To determine the effects of ITP serum/IgG on proplatelet formation (Figure 1C), cultured MK were treated with either serum or purified IgG from 19 ITP patients and nine normal controls and were evaluated 5 days later. Based on the effect of their sera on the proplatelet production of MK, the ITP patients could be divided into two groups (Figure 1D): group A, comprising eight patients whose sera significantly reduced the number of proplatelet-bearing MK (P<0.0001), and group B, consisting of 11 patients whose sera did not affect the number of proplatelet-bearing MK (P=0.14). We next analyzed the correlation between serum and IgG results in terms of proplatelet formation. Unexpectedly, IgG from 13 ITP patients reduced the number of proplatelet-bearing MK (P<0.0001), while the rest had no effect (Figure 1E). The patients’ samples were, therefore, finally categorized as shown in Figure 1F.

Sera from group A patients (n=8) caused significant reductions in the number of proplatelet-bearing MK/10MK compared to sera from the control group (mean ± SD: 2.5±2.3 versus 12.9±1.7; P<0.0001) (Figure 2A), while group B1 and group B2 sera did not significantly alter the number of proplatelet-bearing MK/10MK compared to sera from the control group (mean ± SD: 14.3±8.2 versus 8.9±3.5; P=0.22 and mean ± SD: 8.1±2.4 versus 6.7±1.7; P=0.27, respectively) (Figure 2B,C). Interestingly, three sera from group A (called ITP1, ITP2 and ITP3) completely abolished proplatelet formation (Figure 2A, open triangles). We then analyzed the potential role of the antiplatelet antibody fraction from ITP serum in the inhibition of proplatelet formation. Both serum and IgG from group A patients reduced proplatelet formation (Figure 2A) (mean ± SD: 2.6±1.9 versus 7.1±2.5 control IgG; P=0.0012). Although group B1 serum did not affect proplatelet formation, the purified total IgG from this group was able to reduce the number of proplatelet-bearing MK (Figure 2B) (mean ± SD: 2.7±0.99 versus 6.2±1.6 control IgG; P=0.003). As expected, IgG from group B2 did not significantly change the number of proplatelet-bearing MK/10MK (mean ± SD: 5.3±2.6 versus 2.7±1.4 control IgG; P=0.059), (Figure 2C). Together, these results show that purified IgG from most ITP patients leads to a marked decrease in proplatelet formation capacity of MK. To determine whether the impairment of proplatelet formation from cultured MK attenuates their ability to release platelets, we treated MK with ITP or control sera and the platelets released in culture were counted 6 days later (Figure 3A). As group A sera inhibited proplatelet formation, the number of platelets was also significantly reduced (Figure 3B) (mean ± SD: 208 ± 94×10 versus 338 ± 80 × 103; P=0.01). On the other hand, the number of platelets was not altered in cultures treated with group B sera (mean ± SD: 346±152×10 versus 262±97×10; P=0.14) (Figure 3B). These results are consistent with the findings on proplatelet formation.

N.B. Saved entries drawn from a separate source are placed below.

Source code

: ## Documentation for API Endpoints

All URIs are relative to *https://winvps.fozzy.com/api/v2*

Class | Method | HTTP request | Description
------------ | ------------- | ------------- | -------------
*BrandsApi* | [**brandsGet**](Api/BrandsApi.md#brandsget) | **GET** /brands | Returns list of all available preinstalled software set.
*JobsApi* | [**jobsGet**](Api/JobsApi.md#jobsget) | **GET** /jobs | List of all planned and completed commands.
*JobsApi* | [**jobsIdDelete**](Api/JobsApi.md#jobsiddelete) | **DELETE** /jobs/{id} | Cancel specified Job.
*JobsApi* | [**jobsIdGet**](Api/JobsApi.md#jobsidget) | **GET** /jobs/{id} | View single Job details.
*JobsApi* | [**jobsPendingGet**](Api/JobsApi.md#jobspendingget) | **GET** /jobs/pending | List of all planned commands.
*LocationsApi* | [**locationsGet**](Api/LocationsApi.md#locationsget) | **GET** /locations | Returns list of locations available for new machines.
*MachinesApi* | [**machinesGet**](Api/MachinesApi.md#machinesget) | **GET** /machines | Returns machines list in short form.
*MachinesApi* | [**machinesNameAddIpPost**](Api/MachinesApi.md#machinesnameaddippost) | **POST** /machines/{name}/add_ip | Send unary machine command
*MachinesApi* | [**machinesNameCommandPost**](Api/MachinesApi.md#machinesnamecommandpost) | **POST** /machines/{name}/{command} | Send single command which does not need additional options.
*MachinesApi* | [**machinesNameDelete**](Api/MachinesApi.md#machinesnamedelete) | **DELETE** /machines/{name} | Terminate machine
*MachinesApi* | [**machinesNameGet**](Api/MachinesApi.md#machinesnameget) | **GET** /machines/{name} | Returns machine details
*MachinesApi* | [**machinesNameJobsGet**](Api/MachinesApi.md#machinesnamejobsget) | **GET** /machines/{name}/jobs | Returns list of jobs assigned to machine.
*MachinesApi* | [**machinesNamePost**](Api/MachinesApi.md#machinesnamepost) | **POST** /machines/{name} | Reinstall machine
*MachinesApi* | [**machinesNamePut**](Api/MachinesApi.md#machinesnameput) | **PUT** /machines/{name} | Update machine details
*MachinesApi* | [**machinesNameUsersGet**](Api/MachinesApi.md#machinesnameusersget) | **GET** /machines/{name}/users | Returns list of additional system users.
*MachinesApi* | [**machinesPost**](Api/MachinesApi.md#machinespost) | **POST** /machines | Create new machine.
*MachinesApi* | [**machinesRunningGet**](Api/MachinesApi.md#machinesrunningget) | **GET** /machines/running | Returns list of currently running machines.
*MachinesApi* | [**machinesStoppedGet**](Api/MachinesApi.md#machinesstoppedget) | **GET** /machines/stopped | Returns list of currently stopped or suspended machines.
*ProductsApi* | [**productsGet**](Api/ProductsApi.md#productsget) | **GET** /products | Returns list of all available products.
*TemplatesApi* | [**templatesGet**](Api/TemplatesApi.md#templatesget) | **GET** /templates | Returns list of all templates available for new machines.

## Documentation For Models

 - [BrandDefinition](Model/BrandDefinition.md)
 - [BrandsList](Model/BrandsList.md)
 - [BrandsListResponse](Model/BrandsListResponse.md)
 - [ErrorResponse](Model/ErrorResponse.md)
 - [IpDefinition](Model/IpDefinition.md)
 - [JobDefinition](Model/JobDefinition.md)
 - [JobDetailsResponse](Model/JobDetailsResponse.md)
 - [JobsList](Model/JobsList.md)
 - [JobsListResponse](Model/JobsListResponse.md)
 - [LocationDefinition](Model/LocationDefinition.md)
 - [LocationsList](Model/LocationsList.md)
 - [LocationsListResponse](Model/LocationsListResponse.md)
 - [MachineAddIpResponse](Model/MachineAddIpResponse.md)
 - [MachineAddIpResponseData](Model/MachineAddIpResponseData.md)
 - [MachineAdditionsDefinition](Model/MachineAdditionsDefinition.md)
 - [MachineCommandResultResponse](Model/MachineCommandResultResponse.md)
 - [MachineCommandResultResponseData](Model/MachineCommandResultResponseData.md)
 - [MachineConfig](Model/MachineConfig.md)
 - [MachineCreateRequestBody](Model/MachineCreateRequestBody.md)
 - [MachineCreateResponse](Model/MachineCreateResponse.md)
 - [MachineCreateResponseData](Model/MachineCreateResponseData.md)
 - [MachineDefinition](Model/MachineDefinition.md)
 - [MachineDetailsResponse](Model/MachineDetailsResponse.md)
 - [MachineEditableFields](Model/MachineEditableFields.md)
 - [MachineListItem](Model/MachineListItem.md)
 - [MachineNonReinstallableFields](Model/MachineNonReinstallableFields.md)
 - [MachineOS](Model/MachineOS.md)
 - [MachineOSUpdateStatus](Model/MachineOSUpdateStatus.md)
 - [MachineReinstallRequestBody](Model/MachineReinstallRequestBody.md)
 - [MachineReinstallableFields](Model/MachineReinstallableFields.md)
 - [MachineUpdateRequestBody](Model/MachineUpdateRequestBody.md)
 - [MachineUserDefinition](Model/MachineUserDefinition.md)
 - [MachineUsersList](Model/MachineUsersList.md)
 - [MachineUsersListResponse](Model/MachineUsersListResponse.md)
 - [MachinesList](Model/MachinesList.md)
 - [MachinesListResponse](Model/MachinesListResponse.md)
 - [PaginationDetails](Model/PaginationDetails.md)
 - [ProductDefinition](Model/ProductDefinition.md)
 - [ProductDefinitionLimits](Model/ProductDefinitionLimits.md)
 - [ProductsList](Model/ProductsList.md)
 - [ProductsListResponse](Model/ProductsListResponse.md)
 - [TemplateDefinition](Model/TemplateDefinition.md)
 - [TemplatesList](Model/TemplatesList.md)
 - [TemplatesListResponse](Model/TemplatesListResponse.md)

Figure 2.The effect of ITP serum and IgG on the number of proplatelet-bearing MK. (A) Compared to the control group, the number of proplatelet-bearing MK was significantly reduced in MK cultures treated with serum and IgG from group A samples (P<0.0001 and P=0.0012, respectively). Open triangles represent ITP1, ITP2 and ITP3. (B) Group B1 serum did not alter the number of proplatelets per MK (P=0.22), however proplatelet formation was inhibited by the respective total IgG (P=0.003). (C) Proplatelet formation was not decreased by either serum or IgG from group B2 samples (P=0.27 and P=0.059, respectively). % of control (proplatelet-bearing MK/103MK) = number of proplatelet-bearing MK/103MK (ITP culture)/number of proplatelet-bearing MK/103MK (control culture) × 100.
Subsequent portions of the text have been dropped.